• **The problem**: Using the records below, give again exactly the lines from the line that contains "I'm shaonianyr ✨🚀✨" through the line that contains "- [PLG 云原生日志系统在压测中的落地实践](https://testerhome.com/topics/34234)", both ends included, and only those.

*** Supplied records Section Begins ***

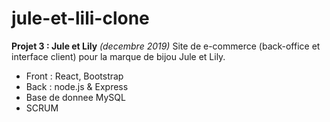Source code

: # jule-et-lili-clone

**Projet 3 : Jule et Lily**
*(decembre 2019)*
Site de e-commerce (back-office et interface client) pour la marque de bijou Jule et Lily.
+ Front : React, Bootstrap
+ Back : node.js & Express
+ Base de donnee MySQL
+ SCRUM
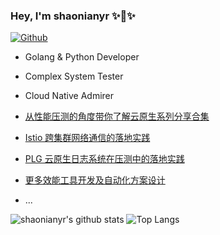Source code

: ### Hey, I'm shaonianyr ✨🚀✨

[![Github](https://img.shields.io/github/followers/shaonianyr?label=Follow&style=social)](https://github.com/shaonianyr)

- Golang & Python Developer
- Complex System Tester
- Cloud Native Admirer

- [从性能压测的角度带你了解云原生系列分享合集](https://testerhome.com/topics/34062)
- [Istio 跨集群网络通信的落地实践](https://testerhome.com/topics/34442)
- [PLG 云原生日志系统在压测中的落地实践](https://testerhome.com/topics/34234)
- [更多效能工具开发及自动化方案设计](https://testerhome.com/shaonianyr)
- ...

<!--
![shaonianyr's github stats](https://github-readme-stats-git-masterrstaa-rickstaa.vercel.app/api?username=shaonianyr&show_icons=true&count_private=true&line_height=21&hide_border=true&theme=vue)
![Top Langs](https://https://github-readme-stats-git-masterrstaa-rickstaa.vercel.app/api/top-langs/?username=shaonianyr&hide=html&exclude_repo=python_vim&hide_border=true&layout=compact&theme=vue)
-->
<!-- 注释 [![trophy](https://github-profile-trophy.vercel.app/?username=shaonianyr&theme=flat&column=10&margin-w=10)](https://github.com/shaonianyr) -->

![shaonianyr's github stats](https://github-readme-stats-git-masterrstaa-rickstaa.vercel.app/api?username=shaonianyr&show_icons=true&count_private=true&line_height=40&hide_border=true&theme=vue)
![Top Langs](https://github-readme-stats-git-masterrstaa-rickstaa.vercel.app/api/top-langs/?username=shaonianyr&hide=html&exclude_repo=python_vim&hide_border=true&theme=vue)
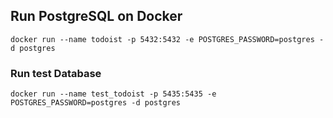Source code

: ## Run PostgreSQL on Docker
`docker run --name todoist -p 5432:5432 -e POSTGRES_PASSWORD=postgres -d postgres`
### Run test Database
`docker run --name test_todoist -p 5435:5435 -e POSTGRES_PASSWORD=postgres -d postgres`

*** Supplied records Section Ends ***
*** Supplied records Section Begins ***

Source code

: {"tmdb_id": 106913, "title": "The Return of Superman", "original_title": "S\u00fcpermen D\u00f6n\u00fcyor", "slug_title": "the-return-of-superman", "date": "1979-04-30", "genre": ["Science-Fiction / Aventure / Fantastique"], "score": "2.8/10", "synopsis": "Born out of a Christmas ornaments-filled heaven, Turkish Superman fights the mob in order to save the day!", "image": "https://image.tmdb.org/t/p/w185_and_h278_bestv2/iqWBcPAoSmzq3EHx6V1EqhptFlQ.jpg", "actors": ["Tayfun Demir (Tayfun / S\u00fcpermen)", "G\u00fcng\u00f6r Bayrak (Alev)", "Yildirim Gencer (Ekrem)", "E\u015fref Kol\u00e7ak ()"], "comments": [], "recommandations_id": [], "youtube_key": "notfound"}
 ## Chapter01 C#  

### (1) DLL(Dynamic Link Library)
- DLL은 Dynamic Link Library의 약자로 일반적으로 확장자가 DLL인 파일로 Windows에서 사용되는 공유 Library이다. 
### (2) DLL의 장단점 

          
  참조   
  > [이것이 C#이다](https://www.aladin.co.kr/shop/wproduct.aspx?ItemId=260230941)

*** Supplied records Section Ends ***

• **Output for this exercise**:
: ### Hey, I'm shaonianyr ✨🚀✨

[![Github](https://img.shields.io/github/followers/shaonianyr?label=Follow&style=social)](https://github.com/shaonianyr)

- Golang & Python Developer
- Complex System Tester
- Cloud Native Admirer

- [从性能压测的角度带你了解云原生系列分享合集](https://testerhome.com/topics/34062)
- [Istio 跨集群网络通信的落地实践](https://testerhome.com/topics/34442)
- [PLG 云原生日志系统在压测中的落地实践](https://testerhome.com/topics/34234)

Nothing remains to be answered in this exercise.